START DATA FOR THIS TASK
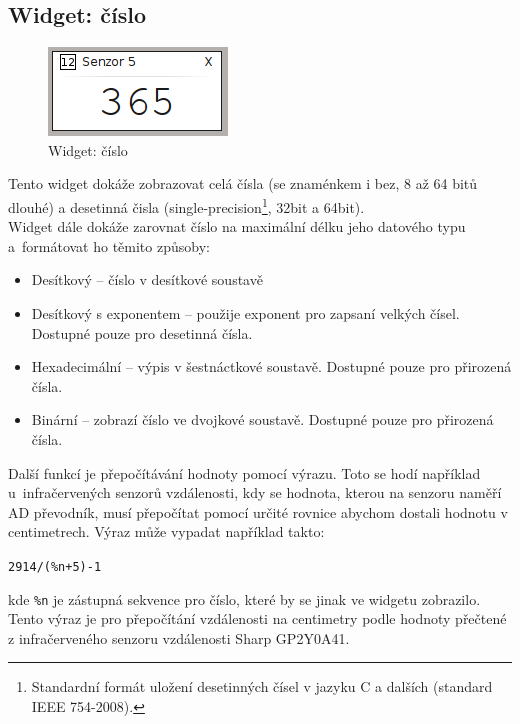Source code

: \documentclass[12pt, a4paper, oneside]{article}
\begin{document}
\subsection{Widget: číslo}
\begin{figure}[h]
\begin{center}
\includegraphics[scale=1]{img/w_num.png}
\caption{Widget: číslo}
\end{center}
\end{figure}
Tento widget dokáže zobrazovat celá čísla (se znaménkem i bez, 8 až 64 bitů dlouhé) a desetinná čisla (single-precision\footnote{Standardní formát uložení desetinných čísel v jazyku C a dalších (standard IEEE 754-2008).}, 32bit a 64bit).\\
Widget dále dokáže zarovnat číslo na maximální délku jeho datového typu\\a~formátovat ho těmito způsoby:
\begin{itemize}
    \item Desítkový -- číslo v desítkové soustavě
    \item Desítkový s exponentem -- použije exponent pro zapsaní velkých čísel. Dostupné pouze pro desetinná čísla.
    \item Hexadecimální -- výpis v šestnáctkové soustavě. Dostupné pouze pro přirozená čísla. 
    \item Binární -- zobrazí číslo ve dvojkové soustavě.  Dostupné pouze pro přirozená čísla.
\end{itemize}

Další funkcí je přepočítávání hodnoty pomocí výrazu. Toto se hodí například u~infračervených senzorů vzdálenosti, kdy se hodnota, kterou na senzoru naměří AD převodník, musí přepočítat pomocí určité rovnice abychom dostali hodnotu v centimetrech. Výraz může vypadat například takto:
\begin{center}
\verb|2914/(%n+5)-1|
\end{center}
kde \verb|%n| je zástupná sekvence pro číslo, které by se jinak ve widgetu zobrazilo. Tento výraz je pro přepočítání vzdálenosti na centimetry podle hodnoty přečtené z infračerveného senzoru vzdálenosti Sharp GP2Y0A41.
\end{document}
END DATA FOR THIS TASK
(PROBLEM): The records above should be returned exactly; no image belongs in the copy.

(THE COMPLETED TASK):
Source code

: \documentclass[12pt, a4paper, oneside]{article}
\begin{document}
\subsection{Widget: číslo}
\begin{figure}[h]
\begin{center}
\includegraphics[scale=1]{img/w_num.png}
\caption{Widget: číslo}
\end{center}
\end{figure}
Tento widget dokáže zobrazovat celá čísla (se znaménkem i bez, 8 až 64 bitů dlouhé) a desetinná čisla (single-precision\footnote{Standardní formát uložení desetinných čísel v jazyku C a dalších (standard IEEE 754-2008).}, 32bit a 64bit).\\
Widget dále dokáže zarovnat číslo na maximální délku jeho datového typu\\a~formátovat ho těmito způsoby:
\begin{itemize}
    \item Desítkový -- číslo v desítkové soustavě
    \item Desítkový s exponentem -- použije exponent pro zapsaní velkých čísel. Dostupné pouze pro desetinná čísla.
    \item Hexadecimální -- výpis v šestnáctkové soustavě. Dostupné pouze pro přirozená čísla. 
    \item Binární -- zobrazí číslo ve dvojkové soustavě.  Dostupné pouze pro přirozená čísla.
\end{itemize}

Další funkcí je přepočítávání hodnoty pomocí výrazu. Toto se hodí například u~infračervených senzorů vzdálenosti, kdy se hodnota, kterou na senzoru naměří AD převodník, musí přepočítat pomocí určité rovnice abychom dostali hodnotu v centimetrech. Výraz může vypadat například takto:
\begin{center}
\verb|2914/(%n+5)-1|
\end{center}
kde \verb|%n| je zástupná sekvence pro číslo, které by se jinak ve widgetu zobrazilo. Tento výraz je pro přepočítání vzdálenosti na centimetry podle hodnoty přečtené z infračerveného senzoru vzdálenosti Sharp GP2Y0A41.
\end{document}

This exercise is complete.